Sunday, 31 December 2017

Read 52 Books in 52 Weeks 2017: The Summary

http://www.read52booksin52weeks.com/
         click on the image to go to the
         challenge on Read 52 Books in 52 Week

In the past twelve months I’ve participated once more in the Read 52 Books in 52 Weeks challenge that Robin of My Two Blessings hosts every year on an extra blog. This time I didn’t follow any specific plan choosing my reads except that some of the books had to be eligible for the rather too big number of other reading challenges for which I signed up (»»» see the January post listing all my 2017 Reading Challenges & Specials and linking to the respective lists). One of the challenges is a perpetual one that still continues, two started already in 2016 and therefore ended the last days of January and August respectively, and the remaining five finish today, on 31 December 2017, although I completed my reviews for most of them weeks ago and I already posted the summaries.

On Twelfth Night 2017 I started out on a long literary journey with the Angel of Oblivion by Maja Haderlap that ended in Boredom by Alberto Moravia just two days before New Year 2018. As a matter of fact, this year’s turned out to be an unusually “wet” and artistic tour of the world.
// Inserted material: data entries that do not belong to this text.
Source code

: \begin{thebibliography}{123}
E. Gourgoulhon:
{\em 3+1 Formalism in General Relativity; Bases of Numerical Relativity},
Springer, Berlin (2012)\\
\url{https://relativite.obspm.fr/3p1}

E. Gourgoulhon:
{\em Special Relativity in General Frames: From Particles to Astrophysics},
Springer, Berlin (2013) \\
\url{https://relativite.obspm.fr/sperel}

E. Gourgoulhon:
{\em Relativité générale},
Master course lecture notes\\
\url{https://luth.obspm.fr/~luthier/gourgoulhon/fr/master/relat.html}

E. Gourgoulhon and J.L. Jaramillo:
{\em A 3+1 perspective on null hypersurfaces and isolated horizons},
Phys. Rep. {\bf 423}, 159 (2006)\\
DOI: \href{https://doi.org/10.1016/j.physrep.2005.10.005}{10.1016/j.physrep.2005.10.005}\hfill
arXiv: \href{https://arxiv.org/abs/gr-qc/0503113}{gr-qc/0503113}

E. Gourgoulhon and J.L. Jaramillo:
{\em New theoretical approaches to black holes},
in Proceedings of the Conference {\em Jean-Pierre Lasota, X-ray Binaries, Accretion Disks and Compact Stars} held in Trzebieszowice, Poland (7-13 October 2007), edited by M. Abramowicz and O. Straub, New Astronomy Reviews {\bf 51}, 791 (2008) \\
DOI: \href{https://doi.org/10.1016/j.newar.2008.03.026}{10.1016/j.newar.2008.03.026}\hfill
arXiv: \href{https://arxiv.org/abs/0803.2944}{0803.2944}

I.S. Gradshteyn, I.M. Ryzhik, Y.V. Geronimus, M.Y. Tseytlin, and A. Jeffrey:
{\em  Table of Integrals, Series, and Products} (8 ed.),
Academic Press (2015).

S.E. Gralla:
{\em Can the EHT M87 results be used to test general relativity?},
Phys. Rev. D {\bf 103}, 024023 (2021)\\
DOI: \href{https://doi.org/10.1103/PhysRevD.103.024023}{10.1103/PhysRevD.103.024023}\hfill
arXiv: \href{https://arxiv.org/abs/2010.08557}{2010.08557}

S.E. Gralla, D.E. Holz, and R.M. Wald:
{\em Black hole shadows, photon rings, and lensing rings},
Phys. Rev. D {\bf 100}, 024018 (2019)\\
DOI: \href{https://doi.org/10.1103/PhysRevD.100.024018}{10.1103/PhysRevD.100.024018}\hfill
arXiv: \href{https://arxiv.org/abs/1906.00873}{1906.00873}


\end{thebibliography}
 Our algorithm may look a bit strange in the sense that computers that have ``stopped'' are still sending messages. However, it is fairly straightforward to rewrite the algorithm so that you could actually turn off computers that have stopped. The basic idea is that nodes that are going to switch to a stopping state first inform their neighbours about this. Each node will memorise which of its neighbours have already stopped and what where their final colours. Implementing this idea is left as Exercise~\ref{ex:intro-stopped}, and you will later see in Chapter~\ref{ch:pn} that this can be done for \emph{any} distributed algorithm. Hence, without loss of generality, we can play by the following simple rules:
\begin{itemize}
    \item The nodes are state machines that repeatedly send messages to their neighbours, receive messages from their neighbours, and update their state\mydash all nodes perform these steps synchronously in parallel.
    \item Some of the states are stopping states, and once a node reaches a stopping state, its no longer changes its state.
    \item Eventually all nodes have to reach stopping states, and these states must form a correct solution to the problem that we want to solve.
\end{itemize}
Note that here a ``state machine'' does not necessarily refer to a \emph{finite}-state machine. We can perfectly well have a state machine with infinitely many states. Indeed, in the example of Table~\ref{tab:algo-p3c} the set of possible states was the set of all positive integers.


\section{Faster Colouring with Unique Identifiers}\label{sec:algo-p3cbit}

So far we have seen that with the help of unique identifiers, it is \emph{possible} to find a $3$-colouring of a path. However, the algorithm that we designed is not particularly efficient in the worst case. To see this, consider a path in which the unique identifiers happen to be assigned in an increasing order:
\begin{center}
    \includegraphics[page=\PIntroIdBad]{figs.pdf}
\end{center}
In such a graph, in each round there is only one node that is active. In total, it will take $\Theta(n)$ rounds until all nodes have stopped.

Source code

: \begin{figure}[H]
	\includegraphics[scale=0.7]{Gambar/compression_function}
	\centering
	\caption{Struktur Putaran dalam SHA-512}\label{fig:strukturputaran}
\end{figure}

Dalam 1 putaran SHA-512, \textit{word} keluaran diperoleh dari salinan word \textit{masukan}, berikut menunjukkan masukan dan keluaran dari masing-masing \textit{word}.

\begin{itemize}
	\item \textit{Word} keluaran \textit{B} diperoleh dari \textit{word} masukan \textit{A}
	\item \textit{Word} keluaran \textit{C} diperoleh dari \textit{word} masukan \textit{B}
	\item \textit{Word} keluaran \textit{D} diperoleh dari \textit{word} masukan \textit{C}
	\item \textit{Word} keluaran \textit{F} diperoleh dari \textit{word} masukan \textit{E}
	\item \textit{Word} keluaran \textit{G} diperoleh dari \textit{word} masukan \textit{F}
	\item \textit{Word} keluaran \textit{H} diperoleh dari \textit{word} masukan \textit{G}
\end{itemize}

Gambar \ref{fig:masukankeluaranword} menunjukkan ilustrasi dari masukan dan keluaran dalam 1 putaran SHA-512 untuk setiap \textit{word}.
I travelled on The River with No Bridge by Sué Sumii, assisted A Meeting by the River by Christopher Isherwood, stayed at A Bend in the River by V. S. Naipaul, floated down The River Ki by Ariyoshi Sawako, and found the Woman on the Other Shore by Kakuta Mitsuyo. And as if this weren’t already enough water, there were also Água Viva by Clarice Lispector and Like Water for Chocolate by Laura Esquivel. I read several novels surrounding important places and buildings, most obviously Vienna by Eva Menasse, Berlin Alexanderplatz by Alfred Döblin, The Walnut Mansion by Miljenko Jergović, and We Have Always Lived in the Castle by Shirley Jackson.

Along the way I met a couple of painters. There were famous ones among them: Gustav Klimt in The Painted Kiss by Elizabeth Hickey, the Old Masters by Thomas Bernhard, Artemisia by Anna Banti, Frieda Kahlo in A Love Letter from a Stray Moon by Jay Griffiths, Francisco de Goya in This is the Hour by Lion Feuchtwanger and Vincent Van Gogh in Lust for Life by Irving Stone. And some fictitious painters crossed my way. One did The Flanders Panel by Arturo Pérez-Reverte and An Artist of the Floating World by Kazuo Ishiguro could have known The Dragon Painter by Mary McNeil Fenollosa. My final read of this year intimately acquainted me with a painter who suffered from terrible Boredom by Alberto Moravia.

Two high-ranking travel companions were The Green Pope by Miguel Ángel Asturias and The Pope's Daughter by Dario Fo. And then there is the feline narrator of I Am a Cat by Natsume Sōseki. The animals in the titles of The Pigeon by Patrick Süskind and The Giraffe's Neck by Judith Schalansky only serve as starting points for stories surrounding a bank security guard and a biology teacher respectively. The Roots of Heaven by Romain Gary, on the other hand, is one of the first novels dealing with environmental and wild life protection criticising large-scale elephant hunt in Africa.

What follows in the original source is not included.